> **PROBLEM**:
Lines in the data below that contain the word "boundary" are to be copied.

> **EXERCISE INPUT**:
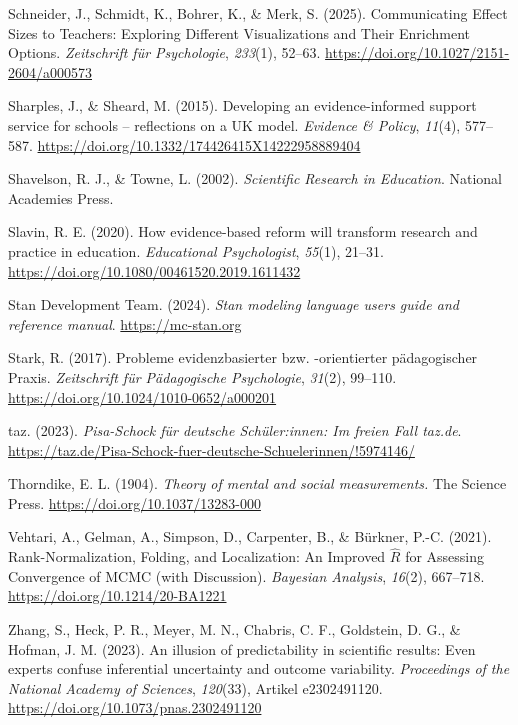\documentclass[
  jou,
  floatsintext,
  longtable,
  nolmodern,
  notxfonts,
  notimes,
  colorlinks=true,linkcolor=blue,citecolor=blue,urlcolor=blue]{apa7}
\newlength{\cslhangindent}
\newenvironment{CSLReferences}[2] %
 {\begin{list}{}{%
  \setlength{\itemindent}{0pt}
  \setlength{\leftmargin}{0pt}
  \setlength{\parsep}{0pt}
  \ifodd #1
   \setlength{\leftmargin}{\cslhangindent}
   \setlength{\itemindent}{-1\cslhangindent}
  \fi
  \setlength{\itemsep}{#2\baselineskip}}}
 {\end{list}}
\begin{document}
\begin{CSLReferences}{1}{0}
Schneider, J., Schmidt, K., Bohrer, K., \& Merk, S. (2025).
Communicating {Effect} {Sizes} to {Teachers}: {Exploring} {Different}
{Visualizations} and {Their} {Enrichment} {Options}. \emph{Zeitschrift
für Psychologie}, \emph{233}(1), 52--63.
\url{https://doi.org/10.1027/2151-2604/a000573}

Sharples, J., \& Sheard, M. (2015). Developing an evidence-informed
support service for schools -- reflections on a {UK} model.
\emph{Evidence \& Policy}, \emph{11}(4), 577--587.
\url{https://doi.org/10.1332/174426415X14222958889404}

Shavelson, R. J., \& Towne, L. (2002). \emph{Scientific Research in
Education}. National Academies Press.

Slavin, R. E. (2020). How evidence-based reform will transform research
and practice in education. \emph{Educational Psychologist},
\emph{55}(1), 21--31.
\url{https://doi.org/10.1080/00461520.2019.1611432}

Stan Development Team. (2024). \emph{Stan modeling language users guide
and reference manual}. \url{https://mc-stan.org}

Stark, R. (2017). Probleme evidenzbasierter bzw. -orientierter
pädagogischer Praxis. \emph{Zeitschrift für Pädagogische Psychologie},
\emph{31}(2), 99--110. \url{https://doi.org/10.1024/1010-0652/a000201}

taz. (2023). \emph{Pisa-Schock für deutsche Schü­le­r:in­nen: Im freien
Fall \textbar{} taz.de}.
\url{https://taz.de/Pisa-Schock-fuer-deutsche-Schuelerinnen/!5974146/}

Thorndike, E. L. (1904). \emph{Theory of mental and social
measurements.} The Science Press.
\url{https://doi.org/10.1037/13283-000}

Vehtari, A., Gelman, A., Simpson, D., Carpenter, B., \& Bürkner, P.-C.
(2021). Rank-Normalization, Folding, and Localization: An Improved
\(\widehat{R}\) for Assessing Convergence of MCMC (with Discussion).
\emph{Bayesian Analysis}, \emph{16}(2), 667--718.
\url{https://doi.org/10.1214/20-BA1221}

Zhang, S., Heck, P. R., Meyer, M. N., Chabris, C. F., Goldstein, D. G.,
\& Hofman, J. M. (2023). An illusion of predictability in scientific
results: Even experts confuse inferential uncertainty and outcome
variability. \emph{Proceedings of the National Academy of Sciences},
\emph{120}(33), Artikel e2302491120.
\url{https://doi.org/10.1073/pnas.2302491120}

\end{CSLReferences}
\end{document}
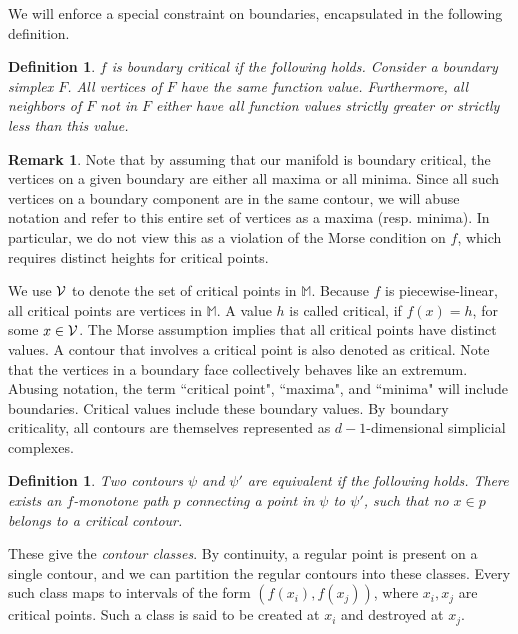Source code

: \documentclass[11pt]{article}
\newtheorem{definition}[theorem]{Definition}
\theoremstyle{definition}
\newtheorem{remark}{Remark}
\newcommand{\cV}{{\cal V}}
\newcommand{\MM}{\mathbb{M}}
\begin{document}
We will enforce a special constraint on boundaries, encapsulated in the following definition.

\begin{definition} \label{def:bound} $f$ is \emph{boundary critical} if the following holds.
Consider a boundary simplex $F$. All vertices of $F$ have the same function value. Furthermore, all
neighbors of $F$ not in $F$ either have all function values strictly greater or strictly less
than this value.
\end{definition}

\begin{remark}
Note that by assuming that our manifold is boundary critical, the vertices on a given boundary are either all maxima or all minima.  
Since all such vertices on a boundary component are in the same contour, we will abuse notation and refer to this entire set of vertices as a maxima (resp. minima).
In particular, we do not view this as a violation of the Morse condition on $f$, which requires distinct heights for critical points.
\end{remark}

We use $\cV$ to denote the set of critical points in $\MM$.
Because $f$ is piecewise-linear, all critical points are vertices in $\MM$. 
A value $h$ is called critical, if $f(x) = h$, for some $x \in \cV$. The Morse assumption
implies that all critical points have distinct values. A contour that involves a critical
point is also denoted as critical. Note that the vertices in a boundary face collectively behaves like an extremum.
Abusing notation, the term ``critical point", ``maxima", and ``minima" will include boundaries.
Critical values include these boundary values. By boundary criticality, all contours are themselves
represented as $d-1$-dimensional simplicial complexes.

\begin{definition} \label{def:equiv} Two contours $\psi$ and $\psi'$ are equivalent 
if the following holds. There exists an $f$-monotone path $p$ connecting a point in $\psi$ to $\psi'$,
such that no $x \in p$ belongs to a critical contour.
\end{definition}

These give the \emph{contour classes}. By continuity, a regular point is present on a single contour,
and we can partition the regular contours into these classes. Every such class maps to intervals
of the form $(f(x_i),f(x_j))$, where $x_i, x_j$ are critical points. Such a class is said
to be created at $x_i$ and destroyed at $x_j$. 
\end{document}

> **EXERCISE OUTPUT**:
\begin{definition} \label{def:bound} $f$ is \emph{boundary critical} if the following holds.
Consider a boundary simplex $F$. All vertices of $F$ have the same function value. Furthermore, all
Note that by assuming that our manifold is boundary critical, the vertices on a given boundary are either all maxima or all minima.  
Since all such vertices on a boundary component are in the same contour, we will abuse notation and refer to this entire set of vertices as a maxima (resp. minima).
point is also denoted as critical. Note that the vertices in a boundary face collectively behaves like an extremum.
Critical values include these boundary values. By boundary criticality, all contours are themselves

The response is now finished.